This may have been tried before, or be futile, but I was considering this idea and respectfully submit it here for consideration. This mainly comes out of the frustration of never getting real answers out of the Core team.

It appears to me that so many people here in this forum have extremely good points/questions that the Core team basically never answers in any accountable manner (I'm thinking Peter R, cypherdoc, solex, and many many more--see huge thread referred to above). Some are raised here, perhaps Twitter, perhaps Reddit. Core either just ignores, forces the discussion into one of their controlled, censored forums, or to a place where their gang can jump in and bury the discussion or spew untruths that are not fact checked.

In fact Core has never even responded to various highly public essays from Gavin and Mike Hearn that had logical and well-thought-out arguments over the past year.

What if there was to be a detailed and thorough list of say 25 (give or take) technical questions created here and posed to the core team and placed online somewhere like Medium as an open letter? These would be quite detailed and thorough questions on various different topics and written in a professional/academic manner. We could use categories such as Satoshi's vision, economic policy, technical issues in scaling, etc. all posed in the Socratic method based on all of their publicly available statements, direct quotes, and roadmaps.

A basic format could be agreed upon with them in posting the public questions. They would be given say a week or more to respond in writing whereupon their answers would be posted publicly. Then another period of time would be given for the questioners here to create responses/rebuttals which would then also be posted publicly.

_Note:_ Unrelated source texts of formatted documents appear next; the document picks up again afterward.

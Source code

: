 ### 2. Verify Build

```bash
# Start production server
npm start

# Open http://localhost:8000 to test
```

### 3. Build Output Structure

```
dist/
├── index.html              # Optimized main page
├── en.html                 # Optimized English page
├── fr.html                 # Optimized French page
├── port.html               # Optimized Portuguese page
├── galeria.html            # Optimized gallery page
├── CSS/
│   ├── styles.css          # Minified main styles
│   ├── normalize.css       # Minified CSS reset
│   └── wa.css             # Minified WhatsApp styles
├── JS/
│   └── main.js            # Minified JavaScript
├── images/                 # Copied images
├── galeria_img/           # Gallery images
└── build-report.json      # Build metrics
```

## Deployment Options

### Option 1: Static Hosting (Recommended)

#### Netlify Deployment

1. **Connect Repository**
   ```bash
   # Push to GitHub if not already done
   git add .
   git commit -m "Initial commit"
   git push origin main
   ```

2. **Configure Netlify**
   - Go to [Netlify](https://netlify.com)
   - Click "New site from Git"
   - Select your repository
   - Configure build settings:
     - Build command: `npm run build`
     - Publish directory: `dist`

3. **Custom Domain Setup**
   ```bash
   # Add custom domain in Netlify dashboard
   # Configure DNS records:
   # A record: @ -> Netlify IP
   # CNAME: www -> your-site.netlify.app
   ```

Then again they would have a week to respond back and answers again posted publicly. Probably at that point after two question and response cycles the debate would be closed unless otherwise agreed on. Perhaps closing statements would be allowed.

It would essentially be like a moderated presidential debate format except it would happen in written form over a longer period of time so that proper research/rebuttals can be formulated and the facts checked. This would avoid the typical "gotcha" games of verbal argument and people spewing random factoids with no data to back it up.

If they did not agree to answer the questions posed, pressure could be put on them through social media and various places to "respond to the open questions". And in fact it would be very telling if they did not respond especially if the questions were professional and fact-based.

My thoughts are they avoid such things because they know logically they have no ground to stand on and it is only through avoidance, ganging up, subterfuge, appeal to authority, and censorship that they are able to maintain their "advantage".

The miners could be given a chance to see what happens in a real open forum where they don't get to have the tight PR/disinfo machine at work. And perhaps just seeing the questions would get people thinking about the various major holes in their scaling plan/overall philosophy/economic policy. I feel since they are claiming to be the one and only true Bitcoin, they are then in a position to have to answer these public requests for comment.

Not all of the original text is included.